• _What this task involves_
Please reproduce the data below exactly, from the first line through the line containing "## Tóm tắt chương truyện", and leave every later line out.

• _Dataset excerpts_
►

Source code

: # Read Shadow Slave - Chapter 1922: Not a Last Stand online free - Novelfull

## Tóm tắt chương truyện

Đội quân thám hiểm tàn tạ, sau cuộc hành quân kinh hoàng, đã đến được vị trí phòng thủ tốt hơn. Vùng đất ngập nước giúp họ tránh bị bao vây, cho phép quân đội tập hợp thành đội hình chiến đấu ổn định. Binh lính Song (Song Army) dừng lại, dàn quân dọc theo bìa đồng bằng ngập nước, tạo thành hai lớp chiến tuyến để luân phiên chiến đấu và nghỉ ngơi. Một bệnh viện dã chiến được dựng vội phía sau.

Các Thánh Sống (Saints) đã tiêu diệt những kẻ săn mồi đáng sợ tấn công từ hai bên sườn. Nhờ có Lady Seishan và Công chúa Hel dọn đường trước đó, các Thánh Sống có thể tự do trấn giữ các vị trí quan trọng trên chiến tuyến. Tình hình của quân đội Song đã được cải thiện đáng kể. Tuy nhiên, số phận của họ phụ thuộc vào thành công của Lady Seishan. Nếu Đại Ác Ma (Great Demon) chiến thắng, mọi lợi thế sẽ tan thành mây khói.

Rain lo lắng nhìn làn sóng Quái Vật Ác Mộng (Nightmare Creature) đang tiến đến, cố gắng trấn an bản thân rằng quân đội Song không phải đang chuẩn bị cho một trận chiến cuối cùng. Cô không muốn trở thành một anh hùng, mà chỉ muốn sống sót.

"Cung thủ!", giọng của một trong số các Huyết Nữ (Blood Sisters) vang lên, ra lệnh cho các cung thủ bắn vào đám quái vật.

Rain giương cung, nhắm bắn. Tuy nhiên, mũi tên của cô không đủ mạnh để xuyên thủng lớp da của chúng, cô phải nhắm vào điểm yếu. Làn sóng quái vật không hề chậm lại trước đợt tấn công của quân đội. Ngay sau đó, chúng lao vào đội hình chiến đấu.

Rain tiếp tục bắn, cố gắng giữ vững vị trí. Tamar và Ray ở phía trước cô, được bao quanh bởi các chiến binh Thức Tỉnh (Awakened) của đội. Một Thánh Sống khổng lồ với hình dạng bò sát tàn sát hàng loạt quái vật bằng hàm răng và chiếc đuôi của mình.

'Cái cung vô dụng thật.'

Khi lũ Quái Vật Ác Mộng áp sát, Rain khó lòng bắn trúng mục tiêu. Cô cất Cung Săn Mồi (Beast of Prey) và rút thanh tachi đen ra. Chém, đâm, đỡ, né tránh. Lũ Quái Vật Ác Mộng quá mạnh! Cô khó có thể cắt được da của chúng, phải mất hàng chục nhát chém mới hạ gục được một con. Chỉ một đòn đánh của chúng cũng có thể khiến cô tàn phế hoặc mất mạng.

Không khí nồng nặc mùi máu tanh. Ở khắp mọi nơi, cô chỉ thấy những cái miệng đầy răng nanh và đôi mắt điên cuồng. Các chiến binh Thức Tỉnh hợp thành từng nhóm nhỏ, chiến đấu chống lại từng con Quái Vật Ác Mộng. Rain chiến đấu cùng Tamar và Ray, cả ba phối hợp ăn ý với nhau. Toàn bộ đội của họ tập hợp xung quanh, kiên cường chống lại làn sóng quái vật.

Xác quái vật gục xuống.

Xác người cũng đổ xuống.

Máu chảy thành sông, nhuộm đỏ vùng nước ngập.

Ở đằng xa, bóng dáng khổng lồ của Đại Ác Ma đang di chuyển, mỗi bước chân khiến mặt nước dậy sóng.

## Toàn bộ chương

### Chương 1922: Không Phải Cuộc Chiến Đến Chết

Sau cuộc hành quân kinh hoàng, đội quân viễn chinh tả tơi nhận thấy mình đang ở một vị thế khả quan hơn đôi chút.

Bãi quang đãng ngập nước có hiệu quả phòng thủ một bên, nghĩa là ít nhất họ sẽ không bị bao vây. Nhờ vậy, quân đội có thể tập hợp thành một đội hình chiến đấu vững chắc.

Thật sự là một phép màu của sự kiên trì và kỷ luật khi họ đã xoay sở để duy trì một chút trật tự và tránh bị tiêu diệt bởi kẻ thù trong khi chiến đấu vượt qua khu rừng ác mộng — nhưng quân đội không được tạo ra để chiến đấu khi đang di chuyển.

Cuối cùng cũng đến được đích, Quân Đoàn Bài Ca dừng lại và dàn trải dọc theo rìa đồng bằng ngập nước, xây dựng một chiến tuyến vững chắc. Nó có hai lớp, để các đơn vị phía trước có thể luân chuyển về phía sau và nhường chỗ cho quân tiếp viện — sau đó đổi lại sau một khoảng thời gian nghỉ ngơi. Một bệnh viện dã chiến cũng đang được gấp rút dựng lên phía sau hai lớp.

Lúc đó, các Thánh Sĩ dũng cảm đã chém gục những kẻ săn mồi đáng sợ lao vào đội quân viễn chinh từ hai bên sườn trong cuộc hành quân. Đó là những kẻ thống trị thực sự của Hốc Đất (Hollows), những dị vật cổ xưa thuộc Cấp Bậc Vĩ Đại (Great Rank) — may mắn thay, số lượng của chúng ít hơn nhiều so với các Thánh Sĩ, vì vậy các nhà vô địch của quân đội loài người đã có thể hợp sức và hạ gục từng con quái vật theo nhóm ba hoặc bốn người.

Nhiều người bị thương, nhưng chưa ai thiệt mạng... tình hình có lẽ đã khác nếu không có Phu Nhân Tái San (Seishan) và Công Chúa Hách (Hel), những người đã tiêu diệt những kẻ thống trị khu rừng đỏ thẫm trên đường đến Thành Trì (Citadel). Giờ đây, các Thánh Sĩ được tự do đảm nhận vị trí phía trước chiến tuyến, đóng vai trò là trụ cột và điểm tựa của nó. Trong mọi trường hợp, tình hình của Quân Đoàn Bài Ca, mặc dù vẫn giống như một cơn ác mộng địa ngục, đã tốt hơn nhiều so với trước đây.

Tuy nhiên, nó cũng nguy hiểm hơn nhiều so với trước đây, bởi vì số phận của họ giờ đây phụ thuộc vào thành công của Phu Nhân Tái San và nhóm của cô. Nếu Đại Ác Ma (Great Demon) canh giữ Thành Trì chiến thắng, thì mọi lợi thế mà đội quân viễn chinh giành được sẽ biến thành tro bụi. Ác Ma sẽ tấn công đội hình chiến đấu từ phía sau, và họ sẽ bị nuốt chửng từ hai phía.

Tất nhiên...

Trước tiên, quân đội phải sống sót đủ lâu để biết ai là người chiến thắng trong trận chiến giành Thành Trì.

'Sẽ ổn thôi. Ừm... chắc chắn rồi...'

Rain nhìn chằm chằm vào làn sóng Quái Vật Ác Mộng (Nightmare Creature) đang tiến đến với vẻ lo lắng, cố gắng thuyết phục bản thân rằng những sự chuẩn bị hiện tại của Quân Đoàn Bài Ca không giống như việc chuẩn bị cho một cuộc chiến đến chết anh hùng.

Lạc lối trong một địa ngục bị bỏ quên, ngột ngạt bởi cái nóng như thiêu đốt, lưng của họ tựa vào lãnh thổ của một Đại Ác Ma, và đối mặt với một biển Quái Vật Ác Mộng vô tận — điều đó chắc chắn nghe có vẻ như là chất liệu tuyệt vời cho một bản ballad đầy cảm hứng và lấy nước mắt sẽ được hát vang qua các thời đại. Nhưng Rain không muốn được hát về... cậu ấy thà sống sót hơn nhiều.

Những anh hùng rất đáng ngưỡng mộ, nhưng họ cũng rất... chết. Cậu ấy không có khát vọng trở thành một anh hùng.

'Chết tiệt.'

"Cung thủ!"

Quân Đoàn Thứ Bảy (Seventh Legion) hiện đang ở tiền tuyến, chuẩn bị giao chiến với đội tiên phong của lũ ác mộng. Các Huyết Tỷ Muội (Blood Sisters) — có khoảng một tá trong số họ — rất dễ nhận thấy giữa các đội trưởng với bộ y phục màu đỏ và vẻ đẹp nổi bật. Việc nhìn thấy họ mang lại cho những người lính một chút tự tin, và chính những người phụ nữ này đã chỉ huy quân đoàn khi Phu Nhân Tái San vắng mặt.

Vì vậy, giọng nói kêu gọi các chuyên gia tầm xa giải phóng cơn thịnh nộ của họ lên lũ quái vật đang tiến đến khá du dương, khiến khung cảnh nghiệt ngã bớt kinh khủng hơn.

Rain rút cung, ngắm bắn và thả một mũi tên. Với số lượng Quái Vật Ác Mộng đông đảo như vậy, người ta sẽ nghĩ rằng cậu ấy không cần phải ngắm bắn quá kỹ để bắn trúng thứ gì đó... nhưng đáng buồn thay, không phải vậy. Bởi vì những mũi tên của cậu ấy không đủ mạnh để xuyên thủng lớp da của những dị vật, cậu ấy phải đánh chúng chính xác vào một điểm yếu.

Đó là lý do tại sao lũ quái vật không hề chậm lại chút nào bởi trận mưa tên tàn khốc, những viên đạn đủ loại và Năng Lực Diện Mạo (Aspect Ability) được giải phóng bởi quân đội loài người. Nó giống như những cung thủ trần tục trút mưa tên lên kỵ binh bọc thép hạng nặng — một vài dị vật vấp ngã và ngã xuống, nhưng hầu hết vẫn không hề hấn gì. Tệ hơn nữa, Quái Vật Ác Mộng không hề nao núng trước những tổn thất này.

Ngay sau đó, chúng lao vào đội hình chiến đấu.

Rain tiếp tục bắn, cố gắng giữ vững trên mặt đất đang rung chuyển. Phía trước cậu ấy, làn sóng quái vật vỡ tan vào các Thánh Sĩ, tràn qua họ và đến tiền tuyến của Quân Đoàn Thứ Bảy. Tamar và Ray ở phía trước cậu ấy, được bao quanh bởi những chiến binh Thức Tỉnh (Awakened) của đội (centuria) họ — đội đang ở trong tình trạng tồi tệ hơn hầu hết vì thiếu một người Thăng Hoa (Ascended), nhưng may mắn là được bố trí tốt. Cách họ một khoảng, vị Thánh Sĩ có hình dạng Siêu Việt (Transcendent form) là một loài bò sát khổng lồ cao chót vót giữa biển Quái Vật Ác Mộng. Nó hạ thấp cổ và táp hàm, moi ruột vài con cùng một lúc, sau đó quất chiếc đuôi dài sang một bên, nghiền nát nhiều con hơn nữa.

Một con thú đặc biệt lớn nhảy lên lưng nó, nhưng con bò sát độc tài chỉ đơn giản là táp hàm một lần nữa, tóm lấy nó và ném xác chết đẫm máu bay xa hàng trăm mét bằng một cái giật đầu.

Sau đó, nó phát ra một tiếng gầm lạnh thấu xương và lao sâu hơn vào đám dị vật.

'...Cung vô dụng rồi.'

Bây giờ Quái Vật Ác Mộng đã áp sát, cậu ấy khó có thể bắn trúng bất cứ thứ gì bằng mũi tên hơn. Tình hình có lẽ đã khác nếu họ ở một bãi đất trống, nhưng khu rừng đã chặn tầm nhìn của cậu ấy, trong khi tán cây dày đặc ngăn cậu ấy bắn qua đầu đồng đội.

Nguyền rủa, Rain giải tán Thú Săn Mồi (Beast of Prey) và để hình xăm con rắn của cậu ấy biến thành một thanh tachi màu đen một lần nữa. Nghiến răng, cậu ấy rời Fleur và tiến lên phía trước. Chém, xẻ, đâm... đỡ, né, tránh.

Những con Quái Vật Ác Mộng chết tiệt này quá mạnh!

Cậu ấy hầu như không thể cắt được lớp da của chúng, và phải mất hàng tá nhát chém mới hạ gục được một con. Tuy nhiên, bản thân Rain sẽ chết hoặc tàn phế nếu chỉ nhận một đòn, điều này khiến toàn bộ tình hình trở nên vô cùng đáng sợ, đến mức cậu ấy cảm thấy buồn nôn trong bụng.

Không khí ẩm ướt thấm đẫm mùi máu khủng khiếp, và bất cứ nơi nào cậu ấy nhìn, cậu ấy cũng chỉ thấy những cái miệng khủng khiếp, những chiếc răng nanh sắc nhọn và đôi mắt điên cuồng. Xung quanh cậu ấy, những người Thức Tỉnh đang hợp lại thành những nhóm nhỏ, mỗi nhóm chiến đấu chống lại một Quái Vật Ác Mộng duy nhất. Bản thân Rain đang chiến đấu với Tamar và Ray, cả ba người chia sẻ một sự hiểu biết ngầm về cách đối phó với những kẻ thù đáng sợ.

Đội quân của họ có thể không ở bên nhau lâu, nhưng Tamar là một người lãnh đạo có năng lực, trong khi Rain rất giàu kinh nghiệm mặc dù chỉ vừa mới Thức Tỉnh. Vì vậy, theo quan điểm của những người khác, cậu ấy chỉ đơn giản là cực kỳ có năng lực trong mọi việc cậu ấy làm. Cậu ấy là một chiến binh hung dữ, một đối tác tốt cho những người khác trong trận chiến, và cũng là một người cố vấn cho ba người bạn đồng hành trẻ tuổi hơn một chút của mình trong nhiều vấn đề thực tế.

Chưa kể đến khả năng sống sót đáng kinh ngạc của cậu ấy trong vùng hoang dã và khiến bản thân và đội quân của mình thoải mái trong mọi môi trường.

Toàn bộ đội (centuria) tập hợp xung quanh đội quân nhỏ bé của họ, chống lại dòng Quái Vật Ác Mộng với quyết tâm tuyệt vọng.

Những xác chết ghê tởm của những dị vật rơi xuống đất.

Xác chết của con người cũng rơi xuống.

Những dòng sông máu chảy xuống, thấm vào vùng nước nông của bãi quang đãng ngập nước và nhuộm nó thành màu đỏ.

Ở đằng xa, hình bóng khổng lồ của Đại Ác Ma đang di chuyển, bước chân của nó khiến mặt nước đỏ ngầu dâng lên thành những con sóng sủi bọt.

◄

• _Exercise answer_
Source code

: # Read Shadow Slave - Chapter 1922: Not a Last Stand online free - Novelfull

## Tóm tắt chương truyện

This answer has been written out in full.